Wellness Matter – Demonstrating our commitment to population health, health promotion, disease prevention and self-management, Guelph FHT offers Wellness Matters, a variety of workshops and programs geared to health promotion, disease prevention and self-management.  These programs are accessible to the general public, regardless of their affiliation with any primary care group. Each year nearly 1,000 local residents participate in these programs.

Diabetes Care Guelph – Approximately 8% of our local population has diabetes.  While primary care provides the core support for these patients, a small subset of the population needs enhanced education and support to help manage their day-to-day lives while living with diabetes. Diabetes Care Guelph, available to all Guelph and Area patients (regardless of roster affiliation) is delivered in in-kind space offered by Guelph CHC. The program has integrated specialized diabetes support with primary care at Guelph FHT, Guelph FHT associate practices and Guelph CHC.  The DCG team integrates care with local endocrinologists and has partnered with Guelph Wellington Seniors Association, WDG Public Health, Guelph Food Bank and local private industry to offer diabetes supports more broadly in the community. Diabetes Care Guelph has always supported all patients of the community regardless of physician. In 2018-2019 the DCG team received over 300 new unique patients each quarter. Despite increasing patient volumes, DCG meets urgency requests for first appointment 70% of the time and by 9 months in the program the average hbA1C of patients is <7.5% compared to 9.0% on average at intake.

Emergency Mental Health and Addictions Services – Guelph General Hospital (GGH) is the only acute care and Emergency Department in Guelph and Wellington serving a population of greater than 240,000. GGH also provides the only emergency mental health services in Guelph and Wellington.
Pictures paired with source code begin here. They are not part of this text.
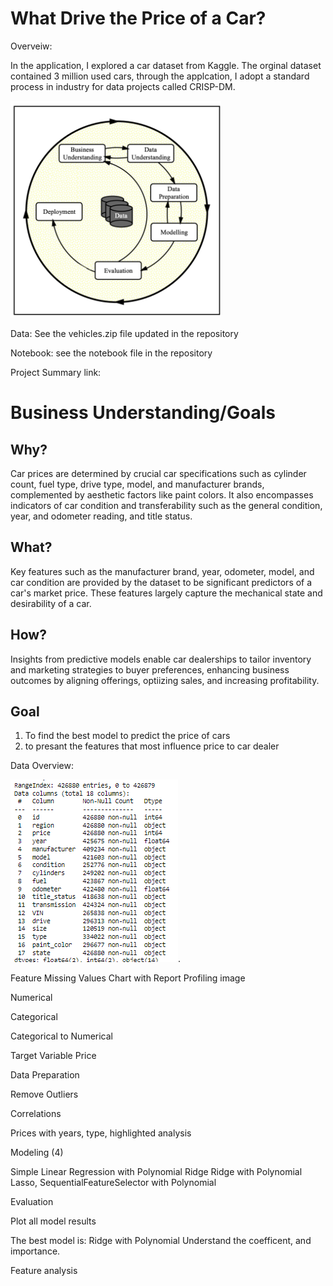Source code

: # What Drive the Price of a Car?

Overveiw: 

In the application, I explored a car dataset from Kaggle. The orginal dataset contained 3 million used cars,
through the applcation, I adopt a standard process in industry for data projects called
CRISP-DM. 

![CRISP Model](https://raw.githubusercontent.com/Sandysmile/Car-Prediction/main/CRISP%20Model.png)


Data: See the vehicles.zip file updated in the repository

Notebook: see the notebook file in the repository

Project Summary link: 

# Business Understanding/Goals

## Why? 
Car prices are determined by crucial car specifications such as cylinder count, fuel type, drive type, model, and manufacturer brands, complemented by aesthetic factors like paint colors. It also encompasses indicators of car condition and transferability such as the general condition, year, and odometer reading, and title status.

## What? 
Key features such as the manufacturer brand, year, odometer, model, and car condition are provided by the dataset to be significant predictors of a car's market price. These features largely capture the mechanical state and desirability of a car. 

## How? 
Insights from predictive models enable car dealerships to tailor inventory and marketing strategies to buyer preferences, enhancing business outcomes by aligning offerings, optiizing sales, and increasing profitability.

## Goal
1. To find the best model to predict the price of cars 
2. to presant the features that most influence price to car dealer



Data Overview:

 ![data overview](https://raw.githubusercontent.com/Sandysmile/Car-Prediction/main/Image/Data%20Structure.png).
 
Feature Missing Values Chart with Report Profiling image

Numerical

Categorical 

Categorical to Numerical

Target Variable Price


Data Preparation

Remove Outliers

Correlations 

Prices with years, type, highlighted analysis

Modeling (4) 

Simple Linear Regression with Polynomial
Ridge 
Ridge with Polynomial
Lasso, SequentialFeatureSelector with Polynomial

Evaluation

Plot all model results

The best model is:
Ridge with Polynomial
Understand the coefficent, and importance. 


Feature analysis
The service is located within GGH and a 4-bed Emergency Mental Health Unit is adjacent to the GGH ED, delivered through partnership with Homewood Health Centre. GGH is not a scheduled mental health hospital and therefore does not have an inpatient mental health program or beds.  A formal partnership between HHC and GGH has existed since 2009 and CMHAWW has also partnered to support transitions back to the community at the time of discharge.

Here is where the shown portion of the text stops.